* [Action item]: Below is a listing. Quote from it, exactly, the lines from the one containing "data per class." down to the one containing "- [Streamlit webapp", both ends included, and nothing else.
Segment Open
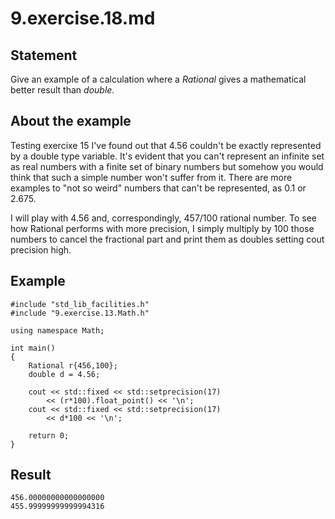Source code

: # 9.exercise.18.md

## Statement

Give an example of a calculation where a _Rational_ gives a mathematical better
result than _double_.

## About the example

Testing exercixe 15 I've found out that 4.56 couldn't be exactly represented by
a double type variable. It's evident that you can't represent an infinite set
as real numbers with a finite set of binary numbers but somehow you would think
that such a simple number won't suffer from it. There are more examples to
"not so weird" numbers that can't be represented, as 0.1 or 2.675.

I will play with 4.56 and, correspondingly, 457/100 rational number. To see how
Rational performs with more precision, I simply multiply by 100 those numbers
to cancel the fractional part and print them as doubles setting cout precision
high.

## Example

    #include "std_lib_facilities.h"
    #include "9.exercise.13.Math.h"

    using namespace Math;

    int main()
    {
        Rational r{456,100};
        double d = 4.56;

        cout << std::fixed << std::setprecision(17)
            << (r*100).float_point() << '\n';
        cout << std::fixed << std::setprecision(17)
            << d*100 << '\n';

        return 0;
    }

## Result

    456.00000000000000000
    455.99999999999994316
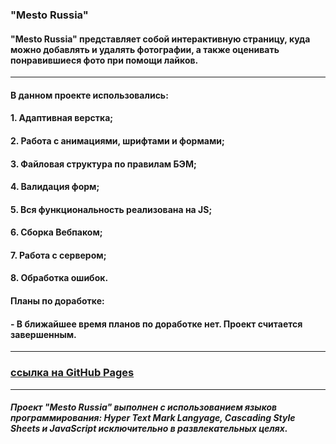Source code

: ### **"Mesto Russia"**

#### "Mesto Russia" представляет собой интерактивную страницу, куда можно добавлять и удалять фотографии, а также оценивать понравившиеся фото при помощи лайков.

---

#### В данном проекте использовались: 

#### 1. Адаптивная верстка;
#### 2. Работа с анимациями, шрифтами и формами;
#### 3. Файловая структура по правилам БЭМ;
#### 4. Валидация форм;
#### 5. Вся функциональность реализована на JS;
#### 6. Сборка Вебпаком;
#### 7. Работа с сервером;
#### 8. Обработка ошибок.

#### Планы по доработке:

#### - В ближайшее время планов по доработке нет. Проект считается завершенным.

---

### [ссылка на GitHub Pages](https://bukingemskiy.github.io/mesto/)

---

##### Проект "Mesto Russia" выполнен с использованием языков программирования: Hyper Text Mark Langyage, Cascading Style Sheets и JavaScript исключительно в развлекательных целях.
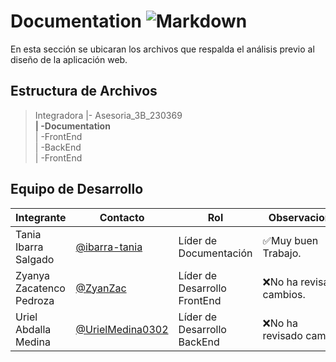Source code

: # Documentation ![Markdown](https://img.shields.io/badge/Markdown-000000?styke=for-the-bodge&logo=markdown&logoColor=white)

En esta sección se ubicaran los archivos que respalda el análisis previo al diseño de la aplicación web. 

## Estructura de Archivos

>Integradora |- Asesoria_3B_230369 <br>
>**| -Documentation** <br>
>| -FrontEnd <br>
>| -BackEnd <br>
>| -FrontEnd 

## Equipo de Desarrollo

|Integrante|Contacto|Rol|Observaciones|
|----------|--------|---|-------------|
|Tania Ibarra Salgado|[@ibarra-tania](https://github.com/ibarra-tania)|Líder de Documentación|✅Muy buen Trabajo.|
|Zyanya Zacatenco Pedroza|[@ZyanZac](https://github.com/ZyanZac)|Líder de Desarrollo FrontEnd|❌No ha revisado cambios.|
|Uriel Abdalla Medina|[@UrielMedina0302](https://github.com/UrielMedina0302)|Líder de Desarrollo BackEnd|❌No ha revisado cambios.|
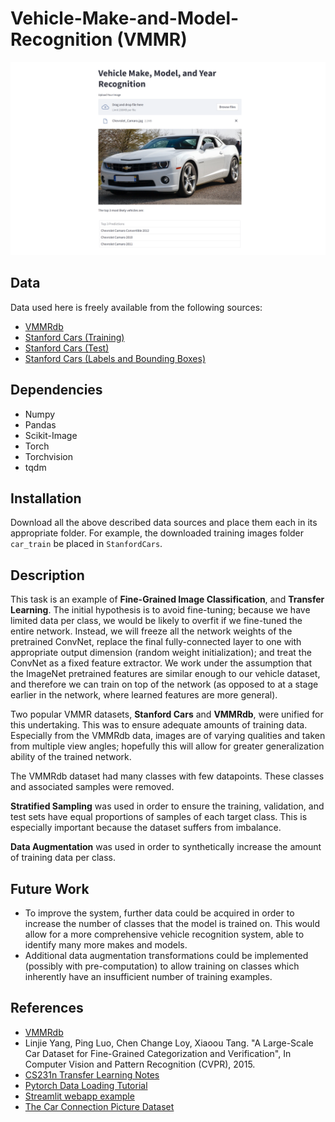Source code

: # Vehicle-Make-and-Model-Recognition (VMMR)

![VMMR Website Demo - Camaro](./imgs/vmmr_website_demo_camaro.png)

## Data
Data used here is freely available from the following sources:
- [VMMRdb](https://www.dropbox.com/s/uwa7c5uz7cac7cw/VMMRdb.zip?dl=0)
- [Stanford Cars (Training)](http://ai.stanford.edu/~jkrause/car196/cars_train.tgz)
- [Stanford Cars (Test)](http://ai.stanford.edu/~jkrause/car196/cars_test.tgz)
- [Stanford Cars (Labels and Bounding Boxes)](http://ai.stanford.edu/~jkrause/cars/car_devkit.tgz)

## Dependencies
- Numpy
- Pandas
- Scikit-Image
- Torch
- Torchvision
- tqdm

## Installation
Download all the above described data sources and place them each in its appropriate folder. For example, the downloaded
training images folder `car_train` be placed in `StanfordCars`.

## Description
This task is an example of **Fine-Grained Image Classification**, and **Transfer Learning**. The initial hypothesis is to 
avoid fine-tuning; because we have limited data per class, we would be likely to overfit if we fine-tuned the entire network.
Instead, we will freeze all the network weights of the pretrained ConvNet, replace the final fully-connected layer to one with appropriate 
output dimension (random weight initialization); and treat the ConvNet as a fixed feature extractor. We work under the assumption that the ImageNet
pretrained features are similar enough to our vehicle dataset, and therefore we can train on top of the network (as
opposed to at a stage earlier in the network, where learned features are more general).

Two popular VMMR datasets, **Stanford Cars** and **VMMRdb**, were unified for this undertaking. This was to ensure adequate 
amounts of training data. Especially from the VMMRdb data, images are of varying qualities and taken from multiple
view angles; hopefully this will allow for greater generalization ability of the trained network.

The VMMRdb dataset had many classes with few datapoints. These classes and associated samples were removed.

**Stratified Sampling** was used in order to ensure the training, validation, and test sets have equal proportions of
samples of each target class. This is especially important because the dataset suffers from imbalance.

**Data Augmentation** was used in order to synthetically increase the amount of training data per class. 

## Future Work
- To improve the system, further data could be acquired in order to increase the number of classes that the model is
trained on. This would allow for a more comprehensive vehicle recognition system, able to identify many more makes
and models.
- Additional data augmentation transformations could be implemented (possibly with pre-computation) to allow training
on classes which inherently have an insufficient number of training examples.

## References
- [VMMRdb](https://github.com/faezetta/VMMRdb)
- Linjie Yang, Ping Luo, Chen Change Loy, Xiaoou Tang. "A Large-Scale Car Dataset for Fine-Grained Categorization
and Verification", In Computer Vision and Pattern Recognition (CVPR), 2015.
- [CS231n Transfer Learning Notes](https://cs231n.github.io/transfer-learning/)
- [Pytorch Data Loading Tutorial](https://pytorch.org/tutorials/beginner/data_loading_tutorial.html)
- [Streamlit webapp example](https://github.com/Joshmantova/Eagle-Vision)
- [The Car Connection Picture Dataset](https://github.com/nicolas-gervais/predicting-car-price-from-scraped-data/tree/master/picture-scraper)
Segment Closed
Segment Open
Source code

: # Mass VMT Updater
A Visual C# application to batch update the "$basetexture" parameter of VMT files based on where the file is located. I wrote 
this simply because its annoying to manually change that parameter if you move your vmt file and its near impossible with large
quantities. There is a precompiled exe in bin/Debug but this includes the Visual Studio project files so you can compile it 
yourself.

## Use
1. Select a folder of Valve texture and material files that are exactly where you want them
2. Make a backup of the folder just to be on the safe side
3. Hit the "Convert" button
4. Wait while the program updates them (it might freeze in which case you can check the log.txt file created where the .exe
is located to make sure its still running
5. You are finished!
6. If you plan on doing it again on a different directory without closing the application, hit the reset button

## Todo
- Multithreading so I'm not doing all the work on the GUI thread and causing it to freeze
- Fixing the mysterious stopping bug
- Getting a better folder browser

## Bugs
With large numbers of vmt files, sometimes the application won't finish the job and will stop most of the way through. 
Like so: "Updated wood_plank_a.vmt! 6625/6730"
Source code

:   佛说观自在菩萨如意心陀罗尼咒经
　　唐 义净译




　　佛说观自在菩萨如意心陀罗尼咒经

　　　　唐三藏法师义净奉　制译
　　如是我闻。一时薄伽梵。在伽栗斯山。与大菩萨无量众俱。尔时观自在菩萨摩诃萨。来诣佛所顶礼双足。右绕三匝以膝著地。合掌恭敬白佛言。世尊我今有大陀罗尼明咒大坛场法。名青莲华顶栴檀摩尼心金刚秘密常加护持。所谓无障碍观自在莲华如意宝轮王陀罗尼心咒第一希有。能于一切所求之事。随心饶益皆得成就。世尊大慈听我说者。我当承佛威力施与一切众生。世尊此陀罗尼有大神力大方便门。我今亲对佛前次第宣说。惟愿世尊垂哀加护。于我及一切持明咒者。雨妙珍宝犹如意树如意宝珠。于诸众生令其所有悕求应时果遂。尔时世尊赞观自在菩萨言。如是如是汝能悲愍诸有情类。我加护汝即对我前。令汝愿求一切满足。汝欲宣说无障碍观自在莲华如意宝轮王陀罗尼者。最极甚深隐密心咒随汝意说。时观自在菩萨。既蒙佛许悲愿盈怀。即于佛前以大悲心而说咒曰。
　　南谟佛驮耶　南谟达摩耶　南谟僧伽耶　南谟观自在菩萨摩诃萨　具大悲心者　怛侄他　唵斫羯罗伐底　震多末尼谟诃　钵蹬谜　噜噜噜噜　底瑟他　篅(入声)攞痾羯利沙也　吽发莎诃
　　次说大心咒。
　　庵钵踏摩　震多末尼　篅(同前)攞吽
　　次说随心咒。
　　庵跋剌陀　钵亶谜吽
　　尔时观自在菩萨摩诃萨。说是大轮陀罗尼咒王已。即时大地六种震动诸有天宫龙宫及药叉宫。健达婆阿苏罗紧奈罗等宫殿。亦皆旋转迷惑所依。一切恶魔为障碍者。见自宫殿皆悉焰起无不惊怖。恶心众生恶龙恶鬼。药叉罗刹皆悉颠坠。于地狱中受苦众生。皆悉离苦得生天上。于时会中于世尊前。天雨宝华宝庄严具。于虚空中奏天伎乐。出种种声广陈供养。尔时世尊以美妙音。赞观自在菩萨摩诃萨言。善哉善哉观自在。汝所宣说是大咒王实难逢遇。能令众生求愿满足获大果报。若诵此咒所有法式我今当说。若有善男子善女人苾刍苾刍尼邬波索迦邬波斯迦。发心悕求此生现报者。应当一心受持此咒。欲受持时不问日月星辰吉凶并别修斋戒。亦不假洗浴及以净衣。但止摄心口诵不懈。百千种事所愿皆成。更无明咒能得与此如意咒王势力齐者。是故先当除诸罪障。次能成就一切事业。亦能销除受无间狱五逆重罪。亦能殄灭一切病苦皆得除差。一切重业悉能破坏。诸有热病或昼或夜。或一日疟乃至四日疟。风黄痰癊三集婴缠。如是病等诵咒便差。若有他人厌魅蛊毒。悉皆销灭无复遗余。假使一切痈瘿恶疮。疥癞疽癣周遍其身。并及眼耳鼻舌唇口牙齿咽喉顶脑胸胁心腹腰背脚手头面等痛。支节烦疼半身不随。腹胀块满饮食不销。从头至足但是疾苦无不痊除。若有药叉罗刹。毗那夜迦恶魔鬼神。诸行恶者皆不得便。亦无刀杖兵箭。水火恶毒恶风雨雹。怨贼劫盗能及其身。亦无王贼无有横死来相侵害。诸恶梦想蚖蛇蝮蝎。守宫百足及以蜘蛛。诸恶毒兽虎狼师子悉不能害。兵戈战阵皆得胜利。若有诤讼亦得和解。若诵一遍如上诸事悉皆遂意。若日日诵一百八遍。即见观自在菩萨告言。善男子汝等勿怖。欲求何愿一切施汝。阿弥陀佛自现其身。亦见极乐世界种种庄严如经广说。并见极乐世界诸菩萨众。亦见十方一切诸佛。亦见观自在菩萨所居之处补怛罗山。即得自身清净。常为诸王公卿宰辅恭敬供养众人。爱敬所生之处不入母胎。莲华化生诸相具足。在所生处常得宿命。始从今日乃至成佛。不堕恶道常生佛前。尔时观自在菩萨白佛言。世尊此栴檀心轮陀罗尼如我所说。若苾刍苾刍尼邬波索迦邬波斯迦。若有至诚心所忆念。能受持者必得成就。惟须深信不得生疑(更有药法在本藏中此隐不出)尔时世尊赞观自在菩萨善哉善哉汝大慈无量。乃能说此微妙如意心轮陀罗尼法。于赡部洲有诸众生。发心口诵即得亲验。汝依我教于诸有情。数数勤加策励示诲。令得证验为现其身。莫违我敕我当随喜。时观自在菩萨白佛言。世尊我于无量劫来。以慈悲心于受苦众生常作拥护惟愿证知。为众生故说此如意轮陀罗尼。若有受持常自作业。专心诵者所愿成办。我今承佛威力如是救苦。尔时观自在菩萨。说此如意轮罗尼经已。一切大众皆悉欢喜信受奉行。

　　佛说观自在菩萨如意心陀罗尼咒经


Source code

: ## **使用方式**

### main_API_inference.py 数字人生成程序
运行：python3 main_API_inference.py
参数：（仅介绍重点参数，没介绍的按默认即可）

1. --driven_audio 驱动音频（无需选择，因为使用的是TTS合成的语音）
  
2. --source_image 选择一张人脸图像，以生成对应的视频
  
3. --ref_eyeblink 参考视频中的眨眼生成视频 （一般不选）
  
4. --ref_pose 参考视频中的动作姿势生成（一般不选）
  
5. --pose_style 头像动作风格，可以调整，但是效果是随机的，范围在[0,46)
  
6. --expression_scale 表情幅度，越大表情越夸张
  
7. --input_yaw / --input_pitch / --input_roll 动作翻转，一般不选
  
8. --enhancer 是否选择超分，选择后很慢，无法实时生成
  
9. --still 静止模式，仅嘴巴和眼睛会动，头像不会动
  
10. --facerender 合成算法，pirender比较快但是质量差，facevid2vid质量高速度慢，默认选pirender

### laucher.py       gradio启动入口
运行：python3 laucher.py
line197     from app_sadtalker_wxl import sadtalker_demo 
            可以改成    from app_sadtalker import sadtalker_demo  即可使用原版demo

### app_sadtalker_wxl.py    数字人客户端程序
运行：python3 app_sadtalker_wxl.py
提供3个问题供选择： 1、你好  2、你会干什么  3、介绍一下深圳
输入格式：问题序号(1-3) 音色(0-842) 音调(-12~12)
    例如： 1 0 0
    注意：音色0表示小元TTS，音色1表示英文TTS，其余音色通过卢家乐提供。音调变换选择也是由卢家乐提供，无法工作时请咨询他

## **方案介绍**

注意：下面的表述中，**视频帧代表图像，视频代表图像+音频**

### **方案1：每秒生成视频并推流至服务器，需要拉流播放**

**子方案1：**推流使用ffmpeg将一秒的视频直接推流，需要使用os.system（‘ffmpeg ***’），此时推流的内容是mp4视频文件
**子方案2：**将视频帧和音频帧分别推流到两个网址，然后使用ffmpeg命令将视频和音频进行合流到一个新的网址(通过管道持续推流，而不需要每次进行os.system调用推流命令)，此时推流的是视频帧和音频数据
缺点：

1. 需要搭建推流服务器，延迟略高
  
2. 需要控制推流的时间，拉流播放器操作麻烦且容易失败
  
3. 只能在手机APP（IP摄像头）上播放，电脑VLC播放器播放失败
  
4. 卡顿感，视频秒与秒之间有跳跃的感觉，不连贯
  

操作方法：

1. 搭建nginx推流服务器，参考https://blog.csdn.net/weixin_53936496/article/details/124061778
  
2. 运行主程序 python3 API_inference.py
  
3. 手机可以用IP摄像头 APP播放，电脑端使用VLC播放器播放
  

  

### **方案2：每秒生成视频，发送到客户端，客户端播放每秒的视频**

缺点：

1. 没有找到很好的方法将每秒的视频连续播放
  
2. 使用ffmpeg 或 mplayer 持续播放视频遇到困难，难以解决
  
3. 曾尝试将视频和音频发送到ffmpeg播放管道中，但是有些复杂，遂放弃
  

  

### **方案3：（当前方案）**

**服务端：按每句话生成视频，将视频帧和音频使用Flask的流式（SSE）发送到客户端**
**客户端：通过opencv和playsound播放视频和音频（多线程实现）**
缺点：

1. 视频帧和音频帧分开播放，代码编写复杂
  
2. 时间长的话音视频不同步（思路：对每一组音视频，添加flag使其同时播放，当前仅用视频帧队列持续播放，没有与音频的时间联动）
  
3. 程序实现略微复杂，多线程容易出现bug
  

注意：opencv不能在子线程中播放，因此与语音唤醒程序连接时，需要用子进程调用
Segment Closed
* [Expected answer]:
**Data Augmentation** was used in order to synthetically increase the amount of training data per class. 

## Future Work
- To improve the system, further data could be acquired in order to increase the number of classes that the model is
trained on. This would allow for a more comprehensive vehicle recognition system, able to identify many more makes
and models.
- Additional data augmentation transformations could be implemented (possibly with pre-computation) to allow training
on classes which inherently have an insufficient number of training examples.

## References
- [VMMRdb](https://github.com/faezetta/VMMRdb)
- Linjie Yang, Ping Luo, Chen Change Loy, Xiaoou Tang. "A Large-Scale Car Dataset for Fine-Grained Categorization
and Verification", In Computer Vision and Pattern Recognition (CVPR), 2015.
- [CS231n Transfer Learning Notes](https://cs231n.github.io/transfer-learning/)
- [Pytorch Data Loading Tutorial](https://pytorch.org/tutorials/beginner/data_loading_tutorial.html)
- [Streamlit webapp example](https://github.com/Joshmantova/Eagle-Vision)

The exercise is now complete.